Hashing Functions[modifier]
A hashing function can be just about anything. How the hashing function is actually coded depends on the situation, but generally the hashing function should return a value based on a key and the size of the array the hashing table is built on. Also, one important thing that is sometimes overlooked is that a hashing function has to return the same value every time it is given the same key.
Let's say you wanted to organize a list of about 200 addresses by people's last names. A hash table would be ideal for this sort of thing, so that you can access the records with the people's last names as the keys.
First, we have to determine the size of the array we're using. Let's use a 260 element array so that there can be an average of about 10 element spaces per letter of the alphabet.>
Now, we have to make a hashing function. First, let's create a relationship between letters and numbers:
A --> 0 B --> 1 C --> 2 D --> 3 ... and so on until Z --> 25.
The easiest way to organize the hash table would be based on the first letter of the last name.
Since we have 260 elements, we can multiply the first letter of the last name by 10. So, when a key like "Smith" is given, the key would be transformed to the index 180 (S is the 19 letter of the alphabet, so S --> 18, and 18 * 10 = 180).
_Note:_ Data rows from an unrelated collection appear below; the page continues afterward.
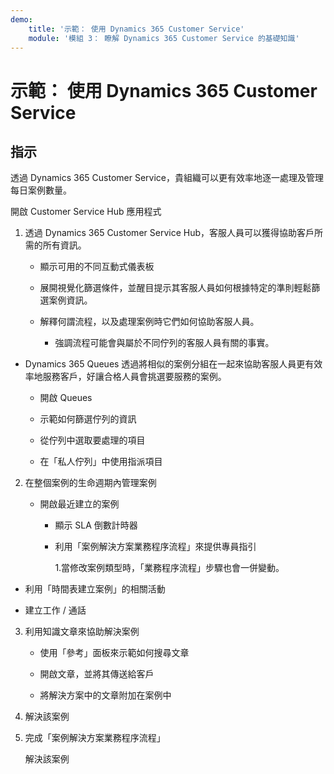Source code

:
```yaml
---
demo:
    title: '示範： 使用 Dynamics 365 Customer Service'
    module: '模組 3： 瞭解 Dynamics 365 Customer Service 的基礎知識'
---
```


# 示範： 使用 Dynamics 365 Customer Service

## 指示

透過 Dynamics 365 Customer Service，貴組織可以更有效率地逐一處理及管理每日案例數量。 

開啟 Customer Service Hub 應用程式

1. 透過 Dynamics 365 Customer Service Hub，客服人員可以獲得協助客戶所需的所有資訊。 

	- 顯示可用的不同互動式儀表板

	- 展開視覺化篩選條件，並醒目提示其客服人員如何根據特定的準則輕鬆篩選案例資訊。 

	- 解釋何謂流程，以及處理案例時它們如何協助客服人員。 

		- 強調流程可能會與屬於不同佇列的客服人員有關的事實。 

- Dynamics 365 Queues 透過將相似的案例分組在一起來協助客服人員更有效率地服務客戶，好讓合格人員會挑選要服務的案例。 

	- 開啟 Queues

	- 示範如何篩選佇列的資訊

	- 從佇列中選取要處理的項目

	- 在「私人佇列」中使用指派項目

2. 在整個案例的生命週期內管理案例

	- 開啟最近建立的案例 

		- 顯示 SLA 倒數計時器

		- 利用「案例解決方案業務程序流程」來提供專員指引

			1.當修改案例類型時，「業務程序流程」步驟也會一併變動。 

- 利用「時間表建立案例」的相關活動

- 建立工作 / 通話

3. 利用知識文章來協助解決案例

	- 使用「參考」面板來示範如何搜尋文章

	- 開啟文章，並將其傳送給客戶

	- 將解決方案中的文章附加在案例中

4. 解決該案例

5. 完成「案例解決方案業務程序流程」

	解決該案例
Since we use a simple function to generate an index number quickly, and we use the fact that the index number can be used to access an element directly, a hash table's access time is quite small. A linked list of keys and elements wouldn't be nearly as fast, since you would have to search through every single key-element pair.
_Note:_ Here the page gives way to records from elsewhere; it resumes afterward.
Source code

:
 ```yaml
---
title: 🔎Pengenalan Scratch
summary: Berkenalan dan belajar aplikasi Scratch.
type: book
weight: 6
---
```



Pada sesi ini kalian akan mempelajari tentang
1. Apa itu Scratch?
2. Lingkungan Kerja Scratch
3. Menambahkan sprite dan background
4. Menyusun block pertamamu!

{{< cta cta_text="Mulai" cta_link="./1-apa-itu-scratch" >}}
Collisions and Collision Handling[modifier]
Problems, of course, arise when we have last names with the same first letter. So "Webster" and "Whitney" would correspond to the same index number, 22. A situation like this when two keys get sent to the same location in the array is called a collision. If you're trying to insert an element, you might find that the space is already filled by a different one.
Of course, you might try to just make a huge array and thus make it almost impossible for collisions to happen, but then that defeats the purpose of using a hash table. One of the advantages of the hash table is that it is both fast and small.
Collision handling with open addressing[modifier]
The simplest collision handling algorithm is known as the open address method or the closed hashing method. When you are adding an element, say "Whitney," and you find that another element is already there ("Webster," for instance) then you would just proceed to the next element space (the one after "Webster"). If that is filled, you go on to the next one, and so on, until you find an empty space to insert the new element (all those extra elements came in handy after all!)
... 220 "White" | <-- ### COLLISION ### : Gotta move on to the next. 221 "Webster" | <-- ### COLLISION ### : Next one. 222 | Ahhh, perfect. Insert Here. 223 | ...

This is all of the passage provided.